*** RECORDS TO USE ***

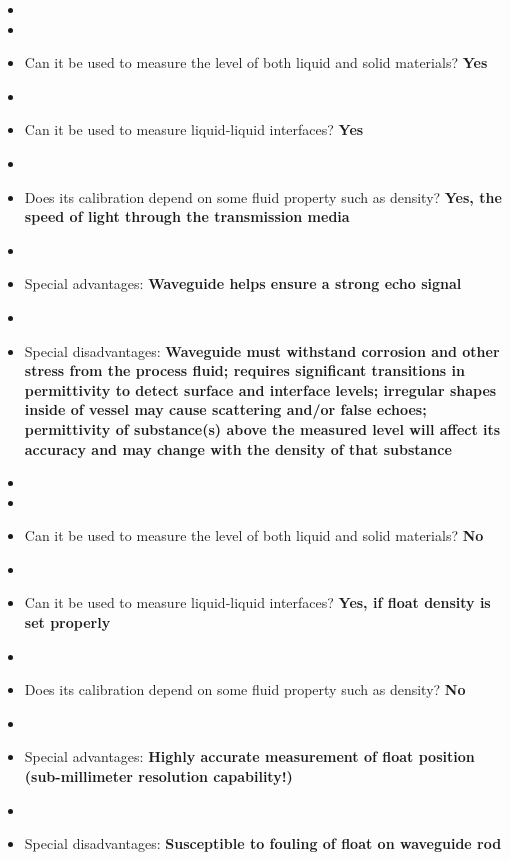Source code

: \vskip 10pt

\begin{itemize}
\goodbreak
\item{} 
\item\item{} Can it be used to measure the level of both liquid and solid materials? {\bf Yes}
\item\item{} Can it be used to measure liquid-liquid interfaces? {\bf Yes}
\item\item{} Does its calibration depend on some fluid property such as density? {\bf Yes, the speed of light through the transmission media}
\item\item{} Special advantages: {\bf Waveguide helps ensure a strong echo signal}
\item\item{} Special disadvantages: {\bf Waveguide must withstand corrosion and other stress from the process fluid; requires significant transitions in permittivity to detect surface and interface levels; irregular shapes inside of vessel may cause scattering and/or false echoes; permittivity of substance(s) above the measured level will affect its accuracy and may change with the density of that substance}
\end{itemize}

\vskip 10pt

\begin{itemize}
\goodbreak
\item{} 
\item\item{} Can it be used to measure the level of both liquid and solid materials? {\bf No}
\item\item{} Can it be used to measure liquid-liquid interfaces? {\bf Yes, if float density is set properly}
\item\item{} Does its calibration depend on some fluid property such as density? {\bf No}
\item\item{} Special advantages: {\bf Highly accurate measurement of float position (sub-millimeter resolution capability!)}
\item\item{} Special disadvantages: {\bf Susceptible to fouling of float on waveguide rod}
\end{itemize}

*** End of RECORDS TO USE ***
*** RECORDS TO USE ***

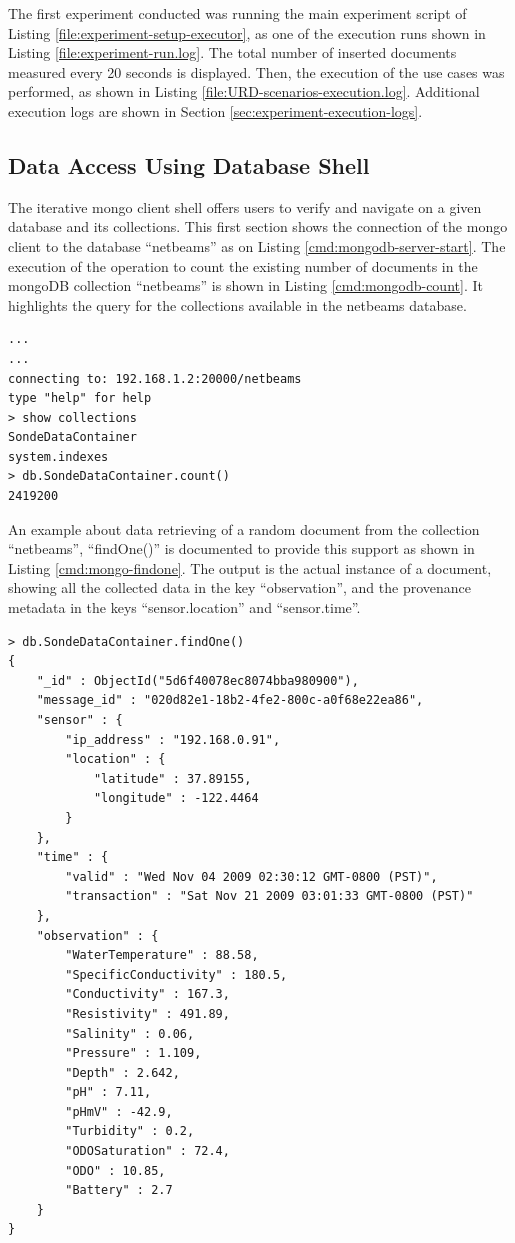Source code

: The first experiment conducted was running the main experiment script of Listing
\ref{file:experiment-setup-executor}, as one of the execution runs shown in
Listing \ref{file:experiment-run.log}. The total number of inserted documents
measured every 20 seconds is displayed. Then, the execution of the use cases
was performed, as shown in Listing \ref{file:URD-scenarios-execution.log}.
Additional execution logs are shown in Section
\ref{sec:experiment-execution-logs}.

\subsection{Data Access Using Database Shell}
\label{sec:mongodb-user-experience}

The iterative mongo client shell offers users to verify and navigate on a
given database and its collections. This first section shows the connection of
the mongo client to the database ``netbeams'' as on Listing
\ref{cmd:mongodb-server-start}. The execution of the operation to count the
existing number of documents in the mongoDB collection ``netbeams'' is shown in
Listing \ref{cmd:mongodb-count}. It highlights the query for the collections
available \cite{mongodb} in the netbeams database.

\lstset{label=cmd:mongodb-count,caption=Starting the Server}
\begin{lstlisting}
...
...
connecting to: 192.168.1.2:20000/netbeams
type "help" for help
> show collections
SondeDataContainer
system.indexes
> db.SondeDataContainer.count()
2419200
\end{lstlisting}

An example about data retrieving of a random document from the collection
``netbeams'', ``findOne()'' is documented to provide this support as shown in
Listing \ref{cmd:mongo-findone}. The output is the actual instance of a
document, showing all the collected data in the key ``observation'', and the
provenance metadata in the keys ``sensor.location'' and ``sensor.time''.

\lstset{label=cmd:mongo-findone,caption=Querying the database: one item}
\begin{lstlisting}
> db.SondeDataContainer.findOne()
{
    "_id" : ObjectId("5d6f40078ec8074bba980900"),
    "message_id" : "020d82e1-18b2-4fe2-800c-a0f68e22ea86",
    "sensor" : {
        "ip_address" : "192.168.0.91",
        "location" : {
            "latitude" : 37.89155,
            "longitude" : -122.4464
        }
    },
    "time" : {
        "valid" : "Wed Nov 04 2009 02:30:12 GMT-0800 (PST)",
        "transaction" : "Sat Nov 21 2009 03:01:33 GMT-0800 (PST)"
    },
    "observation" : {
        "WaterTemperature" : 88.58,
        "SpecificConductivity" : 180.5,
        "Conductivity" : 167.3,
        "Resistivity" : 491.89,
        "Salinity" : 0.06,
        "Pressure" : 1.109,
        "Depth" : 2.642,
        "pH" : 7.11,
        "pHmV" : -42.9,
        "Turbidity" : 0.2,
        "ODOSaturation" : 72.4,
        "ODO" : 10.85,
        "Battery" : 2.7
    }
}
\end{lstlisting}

*** End of RECORDS TO USE ***
*** RECORDS TO USE ***

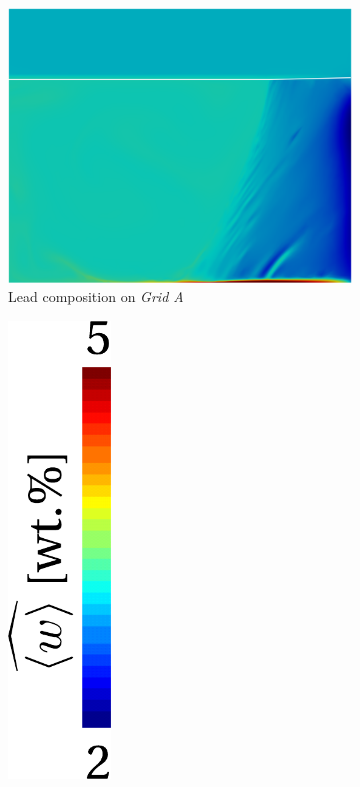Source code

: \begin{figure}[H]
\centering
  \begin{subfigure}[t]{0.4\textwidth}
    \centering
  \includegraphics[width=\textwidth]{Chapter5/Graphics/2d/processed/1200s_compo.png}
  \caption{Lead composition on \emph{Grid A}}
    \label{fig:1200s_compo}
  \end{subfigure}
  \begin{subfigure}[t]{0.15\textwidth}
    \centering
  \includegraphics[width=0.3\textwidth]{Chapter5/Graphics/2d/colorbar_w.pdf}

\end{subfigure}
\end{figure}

*** End of RECORDS TO USE ***

All lines above from the one holding "given database and" to the one holding "for the collections", inclusive, are to be copied exactly; no other line is wanted.

given database and its collections. This first section shows the connection of
the mongo client to the database ``netbeams'' as on Listing
\ref{cmd:mongodb-server-start}. The execution of the operation to count the
existing number of documents in the mongoDB collection ``netbeams'' is shown in
Listing \ref{cmd:mongodb-count}. It highlights the query for the collections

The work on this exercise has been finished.